■ Given data:
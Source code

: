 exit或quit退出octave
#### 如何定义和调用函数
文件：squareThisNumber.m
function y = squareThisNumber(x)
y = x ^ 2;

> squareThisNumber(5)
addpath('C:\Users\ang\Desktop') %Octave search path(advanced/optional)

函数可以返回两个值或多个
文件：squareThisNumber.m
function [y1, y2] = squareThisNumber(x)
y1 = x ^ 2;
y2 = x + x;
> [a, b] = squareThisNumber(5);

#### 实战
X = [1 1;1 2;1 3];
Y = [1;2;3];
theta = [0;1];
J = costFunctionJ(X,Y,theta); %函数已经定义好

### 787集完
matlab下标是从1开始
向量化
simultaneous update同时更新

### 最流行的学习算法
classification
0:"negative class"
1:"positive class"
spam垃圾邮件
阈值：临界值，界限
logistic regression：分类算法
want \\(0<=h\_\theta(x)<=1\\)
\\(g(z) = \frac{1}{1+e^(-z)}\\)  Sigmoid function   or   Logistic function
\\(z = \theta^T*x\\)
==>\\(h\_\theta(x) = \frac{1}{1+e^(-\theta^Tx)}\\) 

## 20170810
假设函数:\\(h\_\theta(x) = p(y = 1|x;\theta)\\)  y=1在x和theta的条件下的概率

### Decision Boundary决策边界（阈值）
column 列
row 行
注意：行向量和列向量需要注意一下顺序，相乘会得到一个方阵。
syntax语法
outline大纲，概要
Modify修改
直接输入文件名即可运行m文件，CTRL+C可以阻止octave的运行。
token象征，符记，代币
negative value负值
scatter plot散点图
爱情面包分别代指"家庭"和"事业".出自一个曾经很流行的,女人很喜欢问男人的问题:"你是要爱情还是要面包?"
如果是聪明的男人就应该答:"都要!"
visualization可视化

■ The task: Every entry, from top to bottom, should be repeated word for word.

■ Result of the exercise:
Source code

: exit或quit退出octave
#### 如何定义和调用函数
文件：squareThisNumber.m
function y = squareThisNumber(x)
y = x ^ 2;

> squareThisNumber(5)
addpath('C:\Users\ang\Desktop') %Octave search path(advanced/optional)

函数可以返回两个值或多个
文件：squareThisNumber.m
function [y1, y2] = squareThisNumber(x)
y1 = x ^ 2;
y2 = x + x;
> [a, b] = squareThisNumber(5);

#### 实战
X = [1 1;1 2;1 3];
Y = [1;2;3];
theta = [0;1];
J = costFunctionJ(X,Y,theta); %函数已经定义好

### 787集完
matlab下标是从1开始
向量化
simultaneous update同时更新

### 最流行的学习算法
classification
0:"negative class"
1:"positive class"
spam垃圾邮件
阈值：临界值，界限
logistic regression：分类算法
want \\(0<=h\_\theta(x)<=1\\)
\\(g(z) = \frac{1}{1+e^(-z)}\\)  Sigmoid function   or   Logistic function
\\(z = \theta^T*x\\)
==>\\(h\_\theta(x) = \frac{1}{1+e^(-\theta^Tx)}\\) 

## 20170810
假设函数:\\(h\_\theta(x) = p(y = 1|x;\theta)\\)  y=1在x和theta的条件下的概率

### Decision Boundary决策边界（阈值）
column 列
row 行
注意：行向量和列向量需要注意一下顺序，相乘会得到一个方阵。
syntax语法
outline大纲，概要
Modify修改
直接输入文件名即可运行m文件，CTRL+C可以阻止octave的运行。
token象征，符记，代币
negative value负值
scatter plot散点图
爱情面包分别代指"家庭"和"事业".出自一个曾经很流行的,女人很喜欢问男人的问题:"你是要爱情还是要面包?"
如果是聪明的男人就应该答:"都要!"
visualization可视化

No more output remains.